Each line of the data below from the one holding "照见法界空　　无边无所得" to the one holding "灌顶法王子　　佛子行二利", inclusive, is to be reproduced exactly; no other line belongs in the answer.

_ _ _ _ _ _ _

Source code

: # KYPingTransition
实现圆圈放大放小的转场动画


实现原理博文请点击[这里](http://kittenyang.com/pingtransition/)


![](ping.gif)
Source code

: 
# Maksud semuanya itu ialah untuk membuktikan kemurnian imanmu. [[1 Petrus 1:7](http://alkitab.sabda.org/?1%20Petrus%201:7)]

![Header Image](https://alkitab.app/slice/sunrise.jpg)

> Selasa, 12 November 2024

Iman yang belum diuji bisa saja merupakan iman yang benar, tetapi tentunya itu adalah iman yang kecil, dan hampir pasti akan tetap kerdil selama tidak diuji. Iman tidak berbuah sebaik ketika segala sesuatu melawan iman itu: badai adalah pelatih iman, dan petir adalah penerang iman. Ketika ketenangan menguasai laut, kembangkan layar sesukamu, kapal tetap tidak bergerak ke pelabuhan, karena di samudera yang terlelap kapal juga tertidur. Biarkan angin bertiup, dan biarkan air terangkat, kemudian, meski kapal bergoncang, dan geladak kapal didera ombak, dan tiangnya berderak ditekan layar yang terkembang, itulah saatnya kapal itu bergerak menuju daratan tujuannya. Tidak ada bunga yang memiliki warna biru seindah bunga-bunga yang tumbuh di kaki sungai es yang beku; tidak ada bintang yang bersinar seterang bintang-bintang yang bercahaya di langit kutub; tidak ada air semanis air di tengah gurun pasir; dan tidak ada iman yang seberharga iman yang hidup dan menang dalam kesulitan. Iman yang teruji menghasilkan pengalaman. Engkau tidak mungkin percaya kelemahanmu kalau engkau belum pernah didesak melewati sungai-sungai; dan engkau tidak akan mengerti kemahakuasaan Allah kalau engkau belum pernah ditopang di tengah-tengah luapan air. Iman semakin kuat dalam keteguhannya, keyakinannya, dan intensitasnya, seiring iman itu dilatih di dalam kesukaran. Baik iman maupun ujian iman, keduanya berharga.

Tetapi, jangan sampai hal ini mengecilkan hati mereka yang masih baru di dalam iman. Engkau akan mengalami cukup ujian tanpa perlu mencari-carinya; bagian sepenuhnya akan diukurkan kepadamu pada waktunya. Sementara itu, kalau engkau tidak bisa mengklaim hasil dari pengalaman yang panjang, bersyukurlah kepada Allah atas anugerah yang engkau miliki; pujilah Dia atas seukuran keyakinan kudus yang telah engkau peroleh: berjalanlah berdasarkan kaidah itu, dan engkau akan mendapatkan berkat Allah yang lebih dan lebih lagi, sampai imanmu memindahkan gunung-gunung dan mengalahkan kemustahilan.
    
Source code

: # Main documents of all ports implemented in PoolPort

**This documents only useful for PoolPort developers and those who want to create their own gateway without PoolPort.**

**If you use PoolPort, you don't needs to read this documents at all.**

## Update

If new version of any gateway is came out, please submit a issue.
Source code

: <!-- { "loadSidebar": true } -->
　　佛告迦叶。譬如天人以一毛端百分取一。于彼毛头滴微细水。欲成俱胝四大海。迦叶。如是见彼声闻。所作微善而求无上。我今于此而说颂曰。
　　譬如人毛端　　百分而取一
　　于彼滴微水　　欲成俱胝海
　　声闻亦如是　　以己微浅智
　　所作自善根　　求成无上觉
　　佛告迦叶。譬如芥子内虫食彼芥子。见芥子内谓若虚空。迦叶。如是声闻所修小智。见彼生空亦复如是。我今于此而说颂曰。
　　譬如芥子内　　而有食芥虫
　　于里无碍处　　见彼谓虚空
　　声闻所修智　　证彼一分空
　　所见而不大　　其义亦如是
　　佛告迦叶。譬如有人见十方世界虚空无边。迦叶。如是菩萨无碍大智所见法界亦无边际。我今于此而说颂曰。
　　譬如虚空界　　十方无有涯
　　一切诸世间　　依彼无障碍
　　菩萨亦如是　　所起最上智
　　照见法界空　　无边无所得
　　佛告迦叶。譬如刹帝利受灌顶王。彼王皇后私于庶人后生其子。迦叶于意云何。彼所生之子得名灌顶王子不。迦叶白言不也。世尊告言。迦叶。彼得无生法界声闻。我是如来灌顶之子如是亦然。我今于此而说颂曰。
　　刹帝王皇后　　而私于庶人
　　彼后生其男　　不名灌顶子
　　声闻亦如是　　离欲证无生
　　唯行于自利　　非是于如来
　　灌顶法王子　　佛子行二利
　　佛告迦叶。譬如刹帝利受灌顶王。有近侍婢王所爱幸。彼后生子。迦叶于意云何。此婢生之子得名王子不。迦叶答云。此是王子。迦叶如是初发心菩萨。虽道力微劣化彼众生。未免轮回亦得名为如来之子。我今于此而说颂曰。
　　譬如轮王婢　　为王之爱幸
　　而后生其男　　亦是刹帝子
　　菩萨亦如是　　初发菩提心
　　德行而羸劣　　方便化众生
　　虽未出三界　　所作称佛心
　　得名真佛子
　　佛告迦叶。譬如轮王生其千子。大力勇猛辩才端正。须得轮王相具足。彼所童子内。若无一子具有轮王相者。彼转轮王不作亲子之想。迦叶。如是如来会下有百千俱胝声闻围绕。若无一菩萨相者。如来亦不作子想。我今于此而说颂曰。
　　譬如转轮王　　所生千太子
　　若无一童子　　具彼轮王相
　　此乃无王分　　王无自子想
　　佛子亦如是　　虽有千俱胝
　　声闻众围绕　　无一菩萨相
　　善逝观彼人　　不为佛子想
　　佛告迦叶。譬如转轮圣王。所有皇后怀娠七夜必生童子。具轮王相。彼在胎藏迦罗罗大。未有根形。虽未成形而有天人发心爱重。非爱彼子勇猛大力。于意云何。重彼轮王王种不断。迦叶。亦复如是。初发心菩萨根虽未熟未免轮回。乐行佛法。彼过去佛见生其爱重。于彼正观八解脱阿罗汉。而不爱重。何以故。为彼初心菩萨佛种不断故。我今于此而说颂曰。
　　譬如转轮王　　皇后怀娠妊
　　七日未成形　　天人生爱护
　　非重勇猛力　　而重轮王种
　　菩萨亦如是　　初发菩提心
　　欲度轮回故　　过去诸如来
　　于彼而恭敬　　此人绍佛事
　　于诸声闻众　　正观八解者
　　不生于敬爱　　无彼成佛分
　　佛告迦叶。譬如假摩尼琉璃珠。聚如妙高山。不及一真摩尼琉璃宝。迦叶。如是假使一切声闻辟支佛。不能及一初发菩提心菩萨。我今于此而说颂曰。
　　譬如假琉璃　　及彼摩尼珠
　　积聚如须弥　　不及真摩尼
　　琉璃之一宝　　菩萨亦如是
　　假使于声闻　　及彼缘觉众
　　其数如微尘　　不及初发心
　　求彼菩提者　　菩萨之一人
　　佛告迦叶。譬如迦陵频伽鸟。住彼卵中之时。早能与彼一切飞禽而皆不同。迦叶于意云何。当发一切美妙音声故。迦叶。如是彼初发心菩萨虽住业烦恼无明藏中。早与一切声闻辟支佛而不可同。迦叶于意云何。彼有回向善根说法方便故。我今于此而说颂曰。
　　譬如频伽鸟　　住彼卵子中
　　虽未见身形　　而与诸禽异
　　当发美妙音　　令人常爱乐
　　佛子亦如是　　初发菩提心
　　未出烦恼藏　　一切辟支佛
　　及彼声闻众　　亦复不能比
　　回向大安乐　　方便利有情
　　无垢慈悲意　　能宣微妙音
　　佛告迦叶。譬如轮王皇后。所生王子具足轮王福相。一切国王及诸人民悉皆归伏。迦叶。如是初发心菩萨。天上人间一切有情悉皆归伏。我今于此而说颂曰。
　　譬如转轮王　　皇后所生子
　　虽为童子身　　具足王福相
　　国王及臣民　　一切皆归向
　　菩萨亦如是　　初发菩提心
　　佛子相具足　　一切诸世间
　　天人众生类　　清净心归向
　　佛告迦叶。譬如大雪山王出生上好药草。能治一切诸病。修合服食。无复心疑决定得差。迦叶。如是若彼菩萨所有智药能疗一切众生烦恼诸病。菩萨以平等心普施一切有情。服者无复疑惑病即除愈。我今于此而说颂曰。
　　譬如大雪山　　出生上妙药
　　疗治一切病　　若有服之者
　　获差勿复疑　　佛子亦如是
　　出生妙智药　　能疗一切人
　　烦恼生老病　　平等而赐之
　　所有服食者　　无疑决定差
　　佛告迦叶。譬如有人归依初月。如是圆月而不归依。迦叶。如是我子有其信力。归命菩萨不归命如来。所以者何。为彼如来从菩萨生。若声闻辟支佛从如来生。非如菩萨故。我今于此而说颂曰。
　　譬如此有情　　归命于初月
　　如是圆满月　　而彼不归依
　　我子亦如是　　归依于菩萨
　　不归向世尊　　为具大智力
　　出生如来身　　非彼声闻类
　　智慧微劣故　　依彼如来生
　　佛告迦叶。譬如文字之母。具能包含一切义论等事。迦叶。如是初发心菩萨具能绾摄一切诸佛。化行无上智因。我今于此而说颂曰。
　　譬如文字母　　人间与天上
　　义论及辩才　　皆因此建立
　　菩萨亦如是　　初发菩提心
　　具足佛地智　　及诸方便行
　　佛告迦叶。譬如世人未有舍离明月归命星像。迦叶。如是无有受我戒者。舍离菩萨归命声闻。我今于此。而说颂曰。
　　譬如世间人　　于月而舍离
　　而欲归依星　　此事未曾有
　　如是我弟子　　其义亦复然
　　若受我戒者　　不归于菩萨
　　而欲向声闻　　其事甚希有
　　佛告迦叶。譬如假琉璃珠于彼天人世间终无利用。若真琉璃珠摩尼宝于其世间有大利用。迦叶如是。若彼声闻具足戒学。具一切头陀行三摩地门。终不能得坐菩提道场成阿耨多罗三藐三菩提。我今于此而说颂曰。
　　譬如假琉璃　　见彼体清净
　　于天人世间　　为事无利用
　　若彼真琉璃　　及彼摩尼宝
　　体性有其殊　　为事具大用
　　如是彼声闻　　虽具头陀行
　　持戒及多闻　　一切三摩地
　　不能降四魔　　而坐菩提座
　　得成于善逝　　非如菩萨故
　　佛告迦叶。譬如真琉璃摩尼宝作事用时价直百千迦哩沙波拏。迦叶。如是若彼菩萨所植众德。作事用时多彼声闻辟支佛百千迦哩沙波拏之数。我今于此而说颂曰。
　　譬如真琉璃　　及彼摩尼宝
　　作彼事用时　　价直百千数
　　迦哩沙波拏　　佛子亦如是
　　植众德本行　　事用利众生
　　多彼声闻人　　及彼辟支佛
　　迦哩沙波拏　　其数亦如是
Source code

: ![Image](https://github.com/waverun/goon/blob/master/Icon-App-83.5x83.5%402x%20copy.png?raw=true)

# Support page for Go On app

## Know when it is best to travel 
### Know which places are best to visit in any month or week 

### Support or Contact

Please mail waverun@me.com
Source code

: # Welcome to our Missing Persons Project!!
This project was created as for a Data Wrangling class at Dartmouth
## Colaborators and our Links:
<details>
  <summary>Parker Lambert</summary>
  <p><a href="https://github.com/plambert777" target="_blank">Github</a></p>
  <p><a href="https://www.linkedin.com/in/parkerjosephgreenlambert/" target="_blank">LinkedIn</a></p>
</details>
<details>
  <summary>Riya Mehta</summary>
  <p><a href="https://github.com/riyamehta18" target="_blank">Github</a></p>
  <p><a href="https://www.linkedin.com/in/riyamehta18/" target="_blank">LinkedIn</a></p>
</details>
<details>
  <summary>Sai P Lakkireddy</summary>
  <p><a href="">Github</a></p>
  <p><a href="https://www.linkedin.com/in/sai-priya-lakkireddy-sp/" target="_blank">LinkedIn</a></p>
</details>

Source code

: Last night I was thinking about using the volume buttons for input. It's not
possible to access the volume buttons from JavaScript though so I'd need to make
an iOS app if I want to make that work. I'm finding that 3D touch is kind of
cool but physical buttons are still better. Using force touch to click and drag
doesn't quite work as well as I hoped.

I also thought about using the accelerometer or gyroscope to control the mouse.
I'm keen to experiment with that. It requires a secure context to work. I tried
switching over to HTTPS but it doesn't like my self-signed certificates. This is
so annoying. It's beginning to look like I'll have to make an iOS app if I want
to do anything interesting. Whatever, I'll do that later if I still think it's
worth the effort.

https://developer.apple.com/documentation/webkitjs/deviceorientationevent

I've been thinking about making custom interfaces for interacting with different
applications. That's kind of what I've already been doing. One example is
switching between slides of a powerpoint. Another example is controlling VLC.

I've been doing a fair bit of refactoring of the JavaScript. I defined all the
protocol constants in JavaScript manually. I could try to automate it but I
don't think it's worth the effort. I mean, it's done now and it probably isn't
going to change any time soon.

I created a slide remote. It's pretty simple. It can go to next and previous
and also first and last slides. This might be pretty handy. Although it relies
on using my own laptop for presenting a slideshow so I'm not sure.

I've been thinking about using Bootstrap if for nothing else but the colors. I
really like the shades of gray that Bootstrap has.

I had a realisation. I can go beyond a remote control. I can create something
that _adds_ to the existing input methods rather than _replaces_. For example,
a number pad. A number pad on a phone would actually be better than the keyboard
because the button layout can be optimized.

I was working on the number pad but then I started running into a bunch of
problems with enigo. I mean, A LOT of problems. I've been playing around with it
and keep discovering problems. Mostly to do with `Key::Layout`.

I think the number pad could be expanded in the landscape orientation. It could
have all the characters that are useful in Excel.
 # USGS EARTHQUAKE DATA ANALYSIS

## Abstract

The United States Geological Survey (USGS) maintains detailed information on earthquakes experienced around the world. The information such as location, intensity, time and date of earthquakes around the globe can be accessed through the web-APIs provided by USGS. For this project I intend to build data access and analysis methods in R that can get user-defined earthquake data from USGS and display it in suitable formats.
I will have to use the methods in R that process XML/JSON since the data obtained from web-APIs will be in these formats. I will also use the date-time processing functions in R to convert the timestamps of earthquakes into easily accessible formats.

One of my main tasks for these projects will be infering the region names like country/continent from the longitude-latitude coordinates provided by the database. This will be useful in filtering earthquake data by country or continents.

_ _ _ _ _ _ _

(Task result)
　　照见法界空　　无边无所得
　　佛告迦叶。譬如刹帝利受灌顶王。彼王皇后私于庶人后生其子。迦叶于意云何。彼所生之子得名灌顶王子不。迦叶白言不也。世尊告言。迦叶。彼得无生法界声闻。我是如来灌顶之子如是亦然。我今于此而说颂曰。
　　刹帝王皇后　　而私于庶人
　　彼后生其男　　不名灌顶子
　　声闻亦如是　　离欲证无生
　　唯行于自利　　非是于如来
　　灌顶法王子　　佛子行二利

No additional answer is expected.